▸ **WHAT THIS TASK INVOLVES**
Search the records for the string "dont", then copy each line where it appears.

(Plain-text document sources)
━━━━━━━━━━━━━━━━━━━━

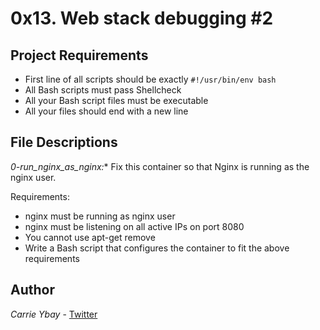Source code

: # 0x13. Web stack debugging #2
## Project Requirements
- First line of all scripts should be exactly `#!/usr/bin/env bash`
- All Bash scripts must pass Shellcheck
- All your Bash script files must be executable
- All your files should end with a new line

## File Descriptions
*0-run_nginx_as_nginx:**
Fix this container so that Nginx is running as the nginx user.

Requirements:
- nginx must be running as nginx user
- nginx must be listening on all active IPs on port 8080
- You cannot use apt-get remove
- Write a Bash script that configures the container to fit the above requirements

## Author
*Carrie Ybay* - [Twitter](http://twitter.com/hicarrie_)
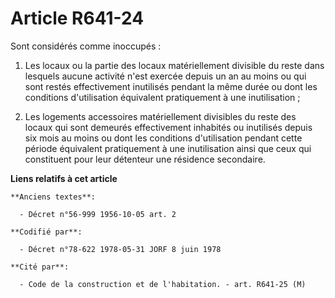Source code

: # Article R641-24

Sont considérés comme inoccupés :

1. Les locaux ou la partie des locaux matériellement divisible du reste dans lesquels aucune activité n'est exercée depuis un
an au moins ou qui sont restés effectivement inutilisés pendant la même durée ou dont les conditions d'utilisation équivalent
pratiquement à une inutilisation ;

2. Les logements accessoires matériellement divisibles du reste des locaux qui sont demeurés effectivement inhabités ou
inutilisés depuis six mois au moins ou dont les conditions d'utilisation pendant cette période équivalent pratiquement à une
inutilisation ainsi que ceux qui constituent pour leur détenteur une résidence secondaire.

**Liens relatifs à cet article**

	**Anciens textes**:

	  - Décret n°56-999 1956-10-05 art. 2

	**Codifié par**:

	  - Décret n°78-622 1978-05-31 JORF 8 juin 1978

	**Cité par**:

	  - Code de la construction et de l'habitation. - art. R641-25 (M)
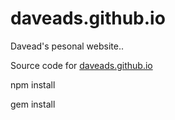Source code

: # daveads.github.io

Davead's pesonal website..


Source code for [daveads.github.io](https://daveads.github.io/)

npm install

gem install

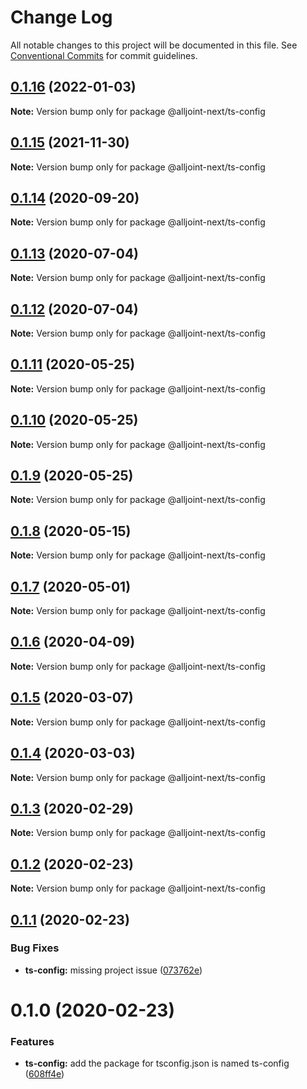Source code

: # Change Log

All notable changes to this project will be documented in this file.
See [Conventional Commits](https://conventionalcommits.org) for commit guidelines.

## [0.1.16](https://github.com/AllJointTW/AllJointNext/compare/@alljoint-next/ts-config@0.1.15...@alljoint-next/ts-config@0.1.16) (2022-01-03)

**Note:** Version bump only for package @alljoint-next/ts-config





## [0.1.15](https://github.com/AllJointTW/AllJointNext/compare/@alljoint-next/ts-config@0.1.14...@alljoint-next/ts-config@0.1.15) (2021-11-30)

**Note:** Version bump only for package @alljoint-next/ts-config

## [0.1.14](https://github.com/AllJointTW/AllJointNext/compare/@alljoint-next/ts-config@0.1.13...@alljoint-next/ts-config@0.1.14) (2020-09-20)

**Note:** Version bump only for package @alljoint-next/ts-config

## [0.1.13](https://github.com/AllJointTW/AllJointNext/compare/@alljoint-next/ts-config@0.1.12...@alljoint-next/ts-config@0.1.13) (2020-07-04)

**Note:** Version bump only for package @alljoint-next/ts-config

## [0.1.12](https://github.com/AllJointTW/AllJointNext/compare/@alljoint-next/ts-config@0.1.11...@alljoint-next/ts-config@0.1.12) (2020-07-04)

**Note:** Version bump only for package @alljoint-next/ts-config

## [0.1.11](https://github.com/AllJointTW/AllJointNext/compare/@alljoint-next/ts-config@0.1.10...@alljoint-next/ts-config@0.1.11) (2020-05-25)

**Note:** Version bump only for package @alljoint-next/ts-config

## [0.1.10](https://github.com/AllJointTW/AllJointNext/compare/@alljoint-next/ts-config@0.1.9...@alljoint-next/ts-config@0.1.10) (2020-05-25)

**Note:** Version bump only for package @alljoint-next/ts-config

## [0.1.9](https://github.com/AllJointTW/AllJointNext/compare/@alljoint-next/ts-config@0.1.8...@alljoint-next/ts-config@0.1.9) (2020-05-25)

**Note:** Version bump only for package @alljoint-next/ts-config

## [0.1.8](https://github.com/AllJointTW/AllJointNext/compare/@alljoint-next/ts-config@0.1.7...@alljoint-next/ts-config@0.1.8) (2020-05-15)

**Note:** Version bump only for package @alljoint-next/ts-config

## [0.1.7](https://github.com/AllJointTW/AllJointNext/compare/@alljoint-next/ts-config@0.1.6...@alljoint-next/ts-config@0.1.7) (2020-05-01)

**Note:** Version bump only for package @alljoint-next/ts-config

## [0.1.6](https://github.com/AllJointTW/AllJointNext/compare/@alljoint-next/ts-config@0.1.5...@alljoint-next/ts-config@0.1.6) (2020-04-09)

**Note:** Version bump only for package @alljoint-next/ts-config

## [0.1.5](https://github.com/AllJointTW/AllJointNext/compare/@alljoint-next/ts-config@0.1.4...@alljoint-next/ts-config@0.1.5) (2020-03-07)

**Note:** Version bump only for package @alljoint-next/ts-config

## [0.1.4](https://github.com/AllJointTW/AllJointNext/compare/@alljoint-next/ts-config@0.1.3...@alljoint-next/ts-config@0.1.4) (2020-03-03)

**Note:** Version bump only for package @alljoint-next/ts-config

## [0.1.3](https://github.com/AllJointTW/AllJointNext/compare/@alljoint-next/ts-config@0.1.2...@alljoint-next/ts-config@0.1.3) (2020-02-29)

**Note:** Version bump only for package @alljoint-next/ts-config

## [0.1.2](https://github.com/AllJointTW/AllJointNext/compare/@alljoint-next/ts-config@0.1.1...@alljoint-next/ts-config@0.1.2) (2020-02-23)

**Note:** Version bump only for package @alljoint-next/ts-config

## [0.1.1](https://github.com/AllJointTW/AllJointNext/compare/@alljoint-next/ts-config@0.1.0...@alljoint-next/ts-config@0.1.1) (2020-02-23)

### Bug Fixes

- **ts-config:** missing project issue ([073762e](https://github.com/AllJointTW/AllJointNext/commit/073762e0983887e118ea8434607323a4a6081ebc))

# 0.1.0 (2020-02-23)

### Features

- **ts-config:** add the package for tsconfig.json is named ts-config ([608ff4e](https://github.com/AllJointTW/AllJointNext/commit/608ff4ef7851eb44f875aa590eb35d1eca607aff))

━━━━━━━━━━━━━━━━━━━━

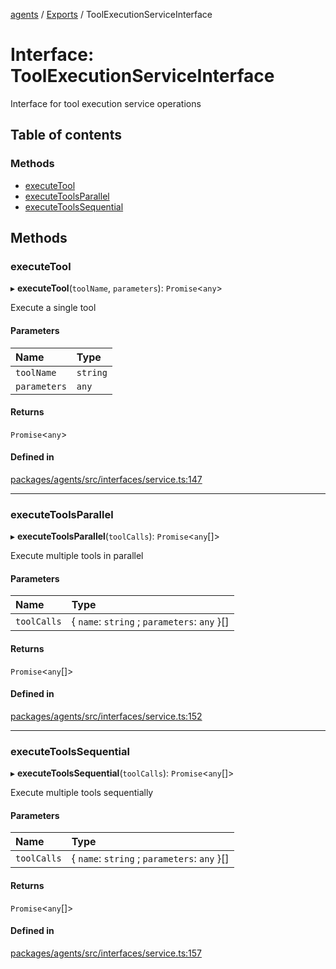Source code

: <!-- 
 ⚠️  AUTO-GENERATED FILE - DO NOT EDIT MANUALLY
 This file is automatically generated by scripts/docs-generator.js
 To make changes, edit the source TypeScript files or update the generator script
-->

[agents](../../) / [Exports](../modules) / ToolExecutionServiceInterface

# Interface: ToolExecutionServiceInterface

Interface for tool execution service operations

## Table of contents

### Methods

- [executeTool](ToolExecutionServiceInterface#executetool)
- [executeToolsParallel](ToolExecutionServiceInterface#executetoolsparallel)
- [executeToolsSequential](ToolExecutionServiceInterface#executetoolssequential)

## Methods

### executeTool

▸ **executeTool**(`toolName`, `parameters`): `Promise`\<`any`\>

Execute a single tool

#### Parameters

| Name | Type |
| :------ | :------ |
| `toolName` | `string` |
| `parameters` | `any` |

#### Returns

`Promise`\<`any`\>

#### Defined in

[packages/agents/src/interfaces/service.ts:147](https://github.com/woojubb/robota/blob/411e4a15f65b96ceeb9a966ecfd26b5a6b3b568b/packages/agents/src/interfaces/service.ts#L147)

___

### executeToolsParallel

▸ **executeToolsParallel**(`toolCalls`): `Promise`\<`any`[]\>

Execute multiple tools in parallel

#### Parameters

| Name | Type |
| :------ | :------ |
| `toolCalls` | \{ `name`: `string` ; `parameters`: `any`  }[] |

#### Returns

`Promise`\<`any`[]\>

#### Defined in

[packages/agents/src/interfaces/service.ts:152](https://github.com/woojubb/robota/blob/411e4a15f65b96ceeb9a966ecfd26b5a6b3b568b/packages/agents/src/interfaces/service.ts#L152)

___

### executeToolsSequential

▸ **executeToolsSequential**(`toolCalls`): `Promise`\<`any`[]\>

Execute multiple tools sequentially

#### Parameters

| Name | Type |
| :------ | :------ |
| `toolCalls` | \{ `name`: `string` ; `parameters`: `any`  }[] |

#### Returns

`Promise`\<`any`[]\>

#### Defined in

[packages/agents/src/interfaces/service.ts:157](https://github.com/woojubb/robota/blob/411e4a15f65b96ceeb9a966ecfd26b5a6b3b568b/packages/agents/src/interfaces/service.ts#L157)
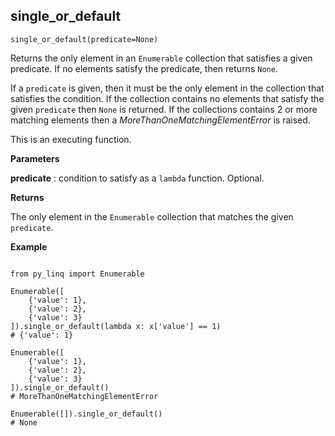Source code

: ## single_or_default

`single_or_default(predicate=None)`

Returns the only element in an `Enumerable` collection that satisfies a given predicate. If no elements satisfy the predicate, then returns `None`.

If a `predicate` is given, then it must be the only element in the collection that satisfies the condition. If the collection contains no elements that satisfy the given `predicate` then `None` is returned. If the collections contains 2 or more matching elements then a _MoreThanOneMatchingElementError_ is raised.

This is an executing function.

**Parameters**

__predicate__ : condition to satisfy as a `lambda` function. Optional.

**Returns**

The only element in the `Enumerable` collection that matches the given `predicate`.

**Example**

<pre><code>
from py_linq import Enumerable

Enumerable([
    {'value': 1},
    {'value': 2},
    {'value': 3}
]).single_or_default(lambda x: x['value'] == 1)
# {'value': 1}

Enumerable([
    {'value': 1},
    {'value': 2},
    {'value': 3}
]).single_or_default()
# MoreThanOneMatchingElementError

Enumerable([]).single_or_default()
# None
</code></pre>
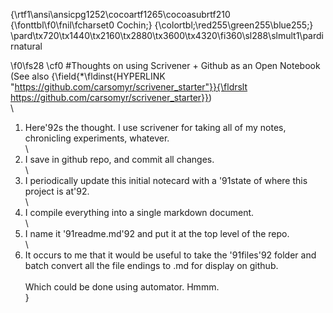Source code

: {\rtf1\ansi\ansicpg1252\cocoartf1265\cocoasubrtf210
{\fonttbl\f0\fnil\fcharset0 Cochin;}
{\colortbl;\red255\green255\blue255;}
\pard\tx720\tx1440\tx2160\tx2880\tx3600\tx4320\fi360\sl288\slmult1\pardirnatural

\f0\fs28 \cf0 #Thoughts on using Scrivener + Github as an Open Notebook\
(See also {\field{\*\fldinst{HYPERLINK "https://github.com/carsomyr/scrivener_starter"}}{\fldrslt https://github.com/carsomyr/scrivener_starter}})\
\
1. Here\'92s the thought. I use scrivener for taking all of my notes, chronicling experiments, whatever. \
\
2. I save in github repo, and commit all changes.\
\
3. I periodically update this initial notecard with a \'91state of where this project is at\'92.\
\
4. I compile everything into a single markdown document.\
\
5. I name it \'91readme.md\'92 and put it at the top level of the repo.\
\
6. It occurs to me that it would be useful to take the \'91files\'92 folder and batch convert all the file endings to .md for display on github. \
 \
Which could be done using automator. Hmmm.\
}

━━━━━━━━━━━━━━━━━━━━

▸ **EXPECTED ANSWER**
an au moins ou qui sont restés effectivement inutilisés pendant la même durée ou dont les conditions d'utilisation équivalent
inutilisés depuis six mois au moins ou dont les conditions d'utilisation pendant cette période équivalent pratiquement à une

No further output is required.